On Wed, Apr 11, 2018 at 02:21:17PM +1000, Chris Angelico wrote:

[...]
> > Yes, it will double the number of files. Actually quadruple it, if the
> > annotations and line numbers are in separate files too. But if most of
> > those extra files never need to be opened, then there's no cost to them.
> > And whatever extra cost there is, is amortized over the lifetime of the
> > interpreter.
> 
> Yes, if they are actually not needed. My question was about whether
> that is truly valid.

We're never really going to know the affect on performance without 
implementing and benchmarking the code. It might turn out that, to our 
surprise, three quarters of the std lib relies on loading docstrings 
during startup. But I doubt it.

> Consider a very common use-case: an OS-provided
> Python interpreter whose files are all owned by 'root'. Those will be
> distributed with .pyc files for performance, but you don't want to
> deprive the users of help() and anything else that needs docstrings
> etc. So... are the docstrings lazily loaded or eagerly loaded?

What relevance is that they're owned by root?

> If eagerly, you've doubled the number of file-open calls to initialize
> the interpreter.

I do not understand why you think this is even an option. Has Serhiy 
said something that I missed that makes this seem to be on the table? 
That's not a rhetorical question -- I may have missed something. But I'm 
sure he understands that doubling or quadrupling the number of file 
operations during startup is not an optimization.
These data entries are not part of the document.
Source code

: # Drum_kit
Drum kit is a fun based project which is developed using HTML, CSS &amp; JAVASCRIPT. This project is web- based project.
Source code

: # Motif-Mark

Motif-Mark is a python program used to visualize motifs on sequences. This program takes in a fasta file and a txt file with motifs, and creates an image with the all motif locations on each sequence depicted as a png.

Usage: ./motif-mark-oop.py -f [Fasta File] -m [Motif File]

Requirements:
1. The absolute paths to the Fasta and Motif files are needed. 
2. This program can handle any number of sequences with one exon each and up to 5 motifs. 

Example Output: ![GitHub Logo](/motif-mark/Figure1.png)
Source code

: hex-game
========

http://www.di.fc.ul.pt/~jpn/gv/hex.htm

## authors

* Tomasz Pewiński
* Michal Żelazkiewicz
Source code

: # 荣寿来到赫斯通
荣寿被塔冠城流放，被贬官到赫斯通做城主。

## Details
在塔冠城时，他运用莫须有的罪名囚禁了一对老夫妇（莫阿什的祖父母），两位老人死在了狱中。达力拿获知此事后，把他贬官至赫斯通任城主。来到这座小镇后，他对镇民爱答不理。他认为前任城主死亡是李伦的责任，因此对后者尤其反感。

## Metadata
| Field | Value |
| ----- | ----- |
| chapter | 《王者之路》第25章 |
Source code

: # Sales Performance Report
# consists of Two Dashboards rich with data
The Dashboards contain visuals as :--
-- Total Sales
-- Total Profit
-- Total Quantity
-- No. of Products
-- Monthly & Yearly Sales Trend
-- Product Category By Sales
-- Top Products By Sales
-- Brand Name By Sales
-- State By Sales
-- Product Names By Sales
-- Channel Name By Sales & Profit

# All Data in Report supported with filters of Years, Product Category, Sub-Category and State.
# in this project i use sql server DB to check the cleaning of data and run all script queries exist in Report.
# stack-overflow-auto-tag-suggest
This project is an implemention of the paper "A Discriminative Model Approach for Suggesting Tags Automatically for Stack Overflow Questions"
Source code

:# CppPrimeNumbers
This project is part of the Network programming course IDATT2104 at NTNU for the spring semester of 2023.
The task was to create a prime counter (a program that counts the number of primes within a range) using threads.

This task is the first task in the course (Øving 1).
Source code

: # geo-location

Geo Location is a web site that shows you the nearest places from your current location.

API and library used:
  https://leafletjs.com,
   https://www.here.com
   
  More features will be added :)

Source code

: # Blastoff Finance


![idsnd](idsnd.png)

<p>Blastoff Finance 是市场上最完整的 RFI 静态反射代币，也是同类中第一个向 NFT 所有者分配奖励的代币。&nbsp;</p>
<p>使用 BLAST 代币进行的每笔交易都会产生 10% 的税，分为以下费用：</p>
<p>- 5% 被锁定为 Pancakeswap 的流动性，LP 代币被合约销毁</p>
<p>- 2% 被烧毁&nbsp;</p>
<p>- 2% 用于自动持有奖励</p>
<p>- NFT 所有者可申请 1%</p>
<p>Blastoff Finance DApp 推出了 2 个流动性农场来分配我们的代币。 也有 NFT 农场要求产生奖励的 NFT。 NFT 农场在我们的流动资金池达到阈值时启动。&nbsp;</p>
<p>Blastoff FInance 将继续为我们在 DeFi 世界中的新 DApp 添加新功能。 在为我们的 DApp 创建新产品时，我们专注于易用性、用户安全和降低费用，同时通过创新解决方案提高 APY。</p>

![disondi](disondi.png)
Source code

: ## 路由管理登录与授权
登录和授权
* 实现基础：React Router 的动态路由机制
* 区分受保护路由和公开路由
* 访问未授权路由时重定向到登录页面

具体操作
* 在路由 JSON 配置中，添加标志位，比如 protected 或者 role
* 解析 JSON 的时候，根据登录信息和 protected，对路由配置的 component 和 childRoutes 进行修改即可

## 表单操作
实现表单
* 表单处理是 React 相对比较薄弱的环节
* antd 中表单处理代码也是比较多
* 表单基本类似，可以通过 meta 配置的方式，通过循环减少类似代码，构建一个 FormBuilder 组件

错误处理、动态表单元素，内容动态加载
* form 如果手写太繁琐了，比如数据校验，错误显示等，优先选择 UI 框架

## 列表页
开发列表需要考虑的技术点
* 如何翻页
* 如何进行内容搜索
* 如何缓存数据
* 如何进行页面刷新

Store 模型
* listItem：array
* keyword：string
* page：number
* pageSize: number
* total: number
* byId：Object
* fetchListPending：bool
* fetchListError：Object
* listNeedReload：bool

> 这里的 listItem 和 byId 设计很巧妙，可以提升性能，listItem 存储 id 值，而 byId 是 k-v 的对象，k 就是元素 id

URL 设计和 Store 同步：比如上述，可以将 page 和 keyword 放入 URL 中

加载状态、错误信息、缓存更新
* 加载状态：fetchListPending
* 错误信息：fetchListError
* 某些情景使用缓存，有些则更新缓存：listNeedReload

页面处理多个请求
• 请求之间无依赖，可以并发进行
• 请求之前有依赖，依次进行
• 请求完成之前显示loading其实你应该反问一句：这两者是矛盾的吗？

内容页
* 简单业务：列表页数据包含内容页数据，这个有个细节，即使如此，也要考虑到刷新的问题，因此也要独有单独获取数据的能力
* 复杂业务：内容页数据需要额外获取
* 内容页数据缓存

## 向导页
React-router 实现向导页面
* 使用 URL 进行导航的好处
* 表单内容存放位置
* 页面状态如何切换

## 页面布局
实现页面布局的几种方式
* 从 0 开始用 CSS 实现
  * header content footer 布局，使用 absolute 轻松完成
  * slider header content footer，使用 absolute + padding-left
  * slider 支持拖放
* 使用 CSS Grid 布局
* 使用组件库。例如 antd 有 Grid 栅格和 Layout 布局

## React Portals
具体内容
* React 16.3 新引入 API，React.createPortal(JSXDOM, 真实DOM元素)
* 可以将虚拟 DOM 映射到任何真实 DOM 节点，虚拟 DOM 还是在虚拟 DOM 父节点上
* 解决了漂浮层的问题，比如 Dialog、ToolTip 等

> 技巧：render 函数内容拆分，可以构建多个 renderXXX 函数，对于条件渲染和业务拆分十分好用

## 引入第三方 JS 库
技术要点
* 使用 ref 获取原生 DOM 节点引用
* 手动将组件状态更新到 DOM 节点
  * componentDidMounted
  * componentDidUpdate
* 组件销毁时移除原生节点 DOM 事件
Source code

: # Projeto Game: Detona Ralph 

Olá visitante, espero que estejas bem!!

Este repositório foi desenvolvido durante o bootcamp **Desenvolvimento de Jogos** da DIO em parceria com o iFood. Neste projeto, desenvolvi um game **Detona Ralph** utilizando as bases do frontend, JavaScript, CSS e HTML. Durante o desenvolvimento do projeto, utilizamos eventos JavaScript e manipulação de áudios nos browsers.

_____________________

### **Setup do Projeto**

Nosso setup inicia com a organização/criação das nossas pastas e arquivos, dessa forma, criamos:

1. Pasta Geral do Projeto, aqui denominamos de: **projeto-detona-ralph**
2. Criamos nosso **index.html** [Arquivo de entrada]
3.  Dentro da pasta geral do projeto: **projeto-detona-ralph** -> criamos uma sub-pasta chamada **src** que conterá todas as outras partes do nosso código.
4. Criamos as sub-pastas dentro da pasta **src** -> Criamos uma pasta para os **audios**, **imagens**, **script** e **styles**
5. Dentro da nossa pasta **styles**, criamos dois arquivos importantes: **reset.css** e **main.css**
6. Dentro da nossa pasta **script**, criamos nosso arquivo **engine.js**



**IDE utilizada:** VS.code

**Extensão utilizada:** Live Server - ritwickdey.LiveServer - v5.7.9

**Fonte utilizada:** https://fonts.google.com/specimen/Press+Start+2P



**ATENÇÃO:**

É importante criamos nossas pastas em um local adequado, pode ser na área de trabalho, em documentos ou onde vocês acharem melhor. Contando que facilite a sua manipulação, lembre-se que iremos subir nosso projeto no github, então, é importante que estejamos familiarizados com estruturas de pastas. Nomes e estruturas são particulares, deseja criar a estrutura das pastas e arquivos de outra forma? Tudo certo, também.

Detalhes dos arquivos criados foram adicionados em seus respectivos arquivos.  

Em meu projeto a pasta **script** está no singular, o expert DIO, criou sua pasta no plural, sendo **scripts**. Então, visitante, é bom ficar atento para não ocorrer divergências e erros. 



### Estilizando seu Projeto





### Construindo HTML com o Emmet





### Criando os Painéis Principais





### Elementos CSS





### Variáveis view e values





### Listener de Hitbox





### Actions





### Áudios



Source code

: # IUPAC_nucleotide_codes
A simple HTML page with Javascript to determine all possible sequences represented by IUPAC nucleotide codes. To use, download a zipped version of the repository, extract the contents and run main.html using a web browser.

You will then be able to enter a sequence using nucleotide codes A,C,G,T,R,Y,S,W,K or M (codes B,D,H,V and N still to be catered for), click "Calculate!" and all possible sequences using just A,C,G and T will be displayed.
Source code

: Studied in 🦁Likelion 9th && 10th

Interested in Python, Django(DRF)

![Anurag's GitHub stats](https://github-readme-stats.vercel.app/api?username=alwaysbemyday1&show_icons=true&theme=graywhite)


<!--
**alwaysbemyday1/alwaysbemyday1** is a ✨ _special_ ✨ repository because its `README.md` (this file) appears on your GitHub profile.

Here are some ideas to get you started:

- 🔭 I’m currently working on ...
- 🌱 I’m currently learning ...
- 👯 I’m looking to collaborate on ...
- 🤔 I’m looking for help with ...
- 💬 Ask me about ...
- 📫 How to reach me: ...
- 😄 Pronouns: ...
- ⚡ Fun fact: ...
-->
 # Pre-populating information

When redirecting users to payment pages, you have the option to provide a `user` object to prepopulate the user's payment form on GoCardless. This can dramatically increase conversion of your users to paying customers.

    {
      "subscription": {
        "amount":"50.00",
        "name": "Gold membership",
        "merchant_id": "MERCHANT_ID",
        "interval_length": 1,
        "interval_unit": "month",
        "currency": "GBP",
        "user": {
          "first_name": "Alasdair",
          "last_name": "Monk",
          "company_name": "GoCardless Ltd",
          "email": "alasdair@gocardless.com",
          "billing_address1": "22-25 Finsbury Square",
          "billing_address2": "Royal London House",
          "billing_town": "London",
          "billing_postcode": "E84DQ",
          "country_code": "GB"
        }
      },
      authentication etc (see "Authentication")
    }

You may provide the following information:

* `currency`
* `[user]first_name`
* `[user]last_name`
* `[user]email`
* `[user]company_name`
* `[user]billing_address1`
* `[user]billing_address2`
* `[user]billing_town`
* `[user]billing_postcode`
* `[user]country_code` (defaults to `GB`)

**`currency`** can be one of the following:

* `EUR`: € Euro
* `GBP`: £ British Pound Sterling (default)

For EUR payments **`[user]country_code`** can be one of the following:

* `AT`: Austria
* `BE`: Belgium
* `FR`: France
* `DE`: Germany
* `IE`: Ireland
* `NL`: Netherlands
> (Or quadrupled, if you need annotations and line
> numbers and they're all separate.) If lazily, things are a lot more
> complicated than the original description suggested, and there'd need
> to be some semantic changes here.

What semantic change do you expect?

There's an implementation change, of course, but that's Serhiy's problem 
to deal with and I'm sure that he has considered that. There should be 
no semantic change. When you access obj.__doc__, then and only then are 
the compiled docstrings for that module read from the disk.

I don't know the current implementation of .pyc files, but I like 
Antoine's suggestion of laying it out in four separate areas (plus 
header), each one marshalled:

    code
    docstrings
    annotations
    line numbers

Aside from code, which is mandatory, the three other sections could be 
None to represent "not available", as is the case when you pass -00 to 
the interpreter, or they could be some other sentinel that means "load 
lazily from the appropriate file", or they could be the marshalled data 
directly in place to support byte-code only libraries.

As for the in-memory data structures of objects themselves, I imagine 
something like the __doc__ and __annotation__ slots pointing to a table 
of strings, which is not initialised until you attempt to read from the 
table. Or something -- don't pay too much attention to my wild guesses.

The bottom line is, is there some reason *aside from performance* to 
avoid this? Because if the performance is worse, I'm sure Serhiy will be 
the first to dump this idea.

-- 
Steve